* Material shown:
• • • • •
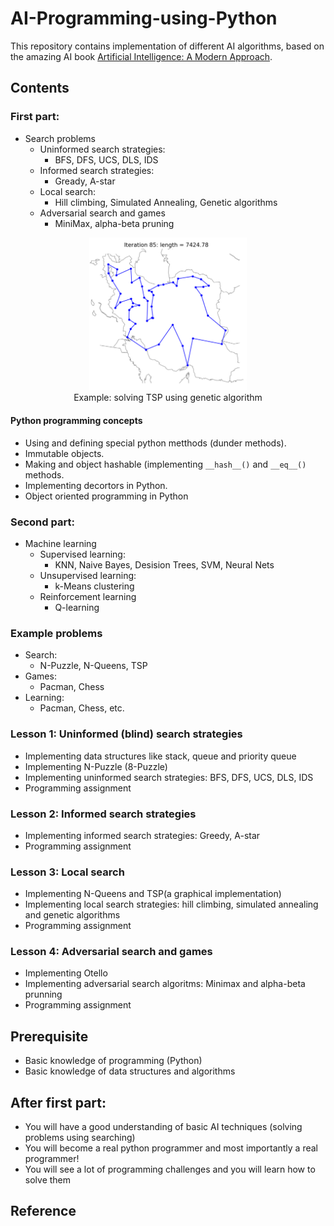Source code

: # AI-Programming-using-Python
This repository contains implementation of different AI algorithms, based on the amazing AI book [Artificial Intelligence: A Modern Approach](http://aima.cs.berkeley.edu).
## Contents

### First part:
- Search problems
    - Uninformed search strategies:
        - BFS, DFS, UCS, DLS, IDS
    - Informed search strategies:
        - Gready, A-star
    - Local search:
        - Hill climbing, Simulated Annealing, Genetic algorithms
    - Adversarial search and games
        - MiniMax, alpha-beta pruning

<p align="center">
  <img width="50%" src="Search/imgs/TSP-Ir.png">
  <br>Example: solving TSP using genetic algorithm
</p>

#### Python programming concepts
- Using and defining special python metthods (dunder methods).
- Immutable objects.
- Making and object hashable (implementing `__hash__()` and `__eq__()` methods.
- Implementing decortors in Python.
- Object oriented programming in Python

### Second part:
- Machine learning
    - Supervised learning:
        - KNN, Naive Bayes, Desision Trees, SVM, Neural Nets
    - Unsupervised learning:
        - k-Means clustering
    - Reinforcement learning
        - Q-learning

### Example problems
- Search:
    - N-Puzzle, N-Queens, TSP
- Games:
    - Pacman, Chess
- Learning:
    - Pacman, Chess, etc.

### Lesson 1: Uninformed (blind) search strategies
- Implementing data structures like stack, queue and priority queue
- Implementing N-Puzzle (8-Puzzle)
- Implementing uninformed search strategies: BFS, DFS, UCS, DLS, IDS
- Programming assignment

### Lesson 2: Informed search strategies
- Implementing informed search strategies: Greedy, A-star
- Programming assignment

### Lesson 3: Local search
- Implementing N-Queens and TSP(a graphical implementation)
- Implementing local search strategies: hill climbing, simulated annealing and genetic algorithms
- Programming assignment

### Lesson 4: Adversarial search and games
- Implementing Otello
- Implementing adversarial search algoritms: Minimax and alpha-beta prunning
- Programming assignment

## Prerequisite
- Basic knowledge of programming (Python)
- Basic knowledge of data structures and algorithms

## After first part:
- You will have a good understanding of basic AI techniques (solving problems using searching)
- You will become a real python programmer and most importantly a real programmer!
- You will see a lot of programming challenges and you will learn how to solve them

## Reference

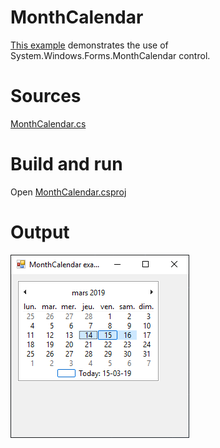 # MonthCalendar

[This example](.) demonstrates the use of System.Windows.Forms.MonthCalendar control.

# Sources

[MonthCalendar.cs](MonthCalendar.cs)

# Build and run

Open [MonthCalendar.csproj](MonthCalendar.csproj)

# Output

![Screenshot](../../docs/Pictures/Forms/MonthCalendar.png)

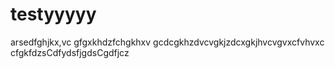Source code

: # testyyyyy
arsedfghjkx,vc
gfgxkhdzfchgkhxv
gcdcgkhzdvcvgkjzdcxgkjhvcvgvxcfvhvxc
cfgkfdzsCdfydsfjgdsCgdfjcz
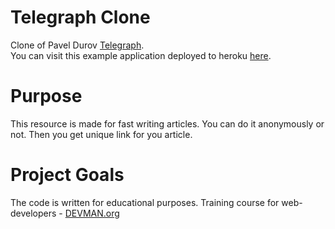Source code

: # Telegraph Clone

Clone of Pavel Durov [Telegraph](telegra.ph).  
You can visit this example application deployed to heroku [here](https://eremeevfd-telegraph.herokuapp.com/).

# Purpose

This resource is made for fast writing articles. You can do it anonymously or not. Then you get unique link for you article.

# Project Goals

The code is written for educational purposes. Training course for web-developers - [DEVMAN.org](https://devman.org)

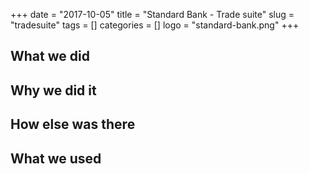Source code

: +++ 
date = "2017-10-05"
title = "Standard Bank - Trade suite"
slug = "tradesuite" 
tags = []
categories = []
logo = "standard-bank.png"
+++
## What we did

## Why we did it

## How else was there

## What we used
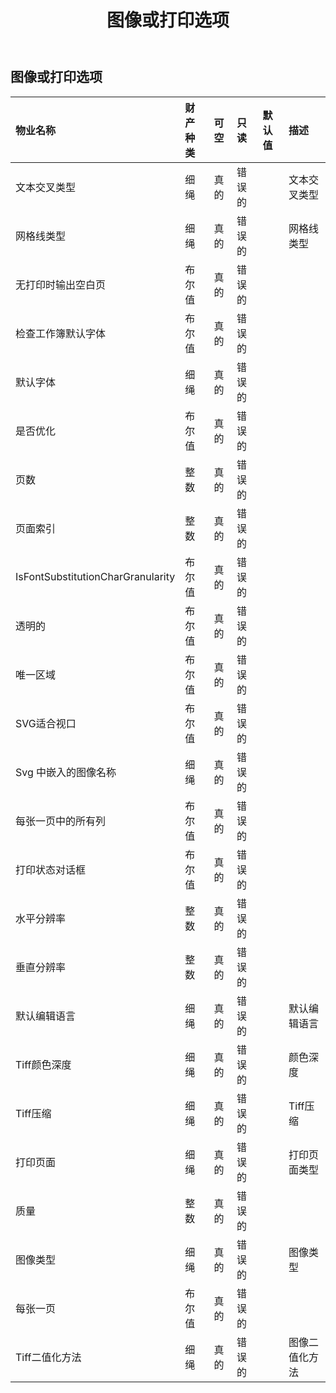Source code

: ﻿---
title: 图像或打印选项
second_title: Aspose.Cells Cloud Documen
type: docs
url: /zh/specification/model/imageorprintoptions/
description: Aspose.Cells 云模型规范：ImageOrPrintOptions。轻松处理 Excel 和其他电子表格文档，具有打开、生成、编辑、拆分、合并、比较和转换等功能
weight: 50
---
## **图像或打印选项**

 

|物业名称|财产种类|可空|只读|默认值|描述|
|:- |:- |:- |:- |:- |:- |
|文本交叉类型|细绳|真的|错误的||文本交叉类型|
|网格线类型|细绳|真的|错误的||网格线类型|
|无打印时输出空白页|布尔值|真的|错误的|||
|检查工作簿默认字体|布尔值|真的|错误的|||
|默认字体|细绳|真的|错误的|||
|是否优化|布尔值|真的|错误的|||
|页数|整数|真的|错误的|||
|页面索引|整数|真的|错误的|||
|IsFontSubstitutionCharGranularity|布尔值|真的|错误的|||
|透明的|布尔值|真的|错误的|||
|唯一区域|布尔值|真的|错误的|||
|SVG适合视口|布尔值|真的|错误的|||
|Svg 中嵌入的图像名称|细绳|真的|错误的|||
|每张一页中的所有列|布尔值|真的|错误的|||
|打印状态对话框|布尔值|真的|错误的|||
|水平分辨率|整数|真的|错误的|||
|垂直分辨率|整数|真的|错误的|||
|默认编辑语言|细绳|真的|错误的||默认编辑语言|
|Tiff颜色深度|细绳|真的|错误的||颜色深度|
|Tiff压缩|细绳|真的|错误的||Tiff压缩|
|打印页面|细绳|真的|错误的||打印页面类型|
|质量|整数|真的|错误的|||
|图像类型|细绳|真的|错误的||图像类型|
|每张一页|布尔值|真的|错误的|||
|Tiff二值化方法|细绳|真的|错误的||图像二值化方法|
• • • • •
* The task:
Collect from the data above every line that includes "alpha".

* Completed task:
        - MiniMax, alpha-beta pruning
- Implementing adversarial search algoritms: Minimax and alpha-beta prunning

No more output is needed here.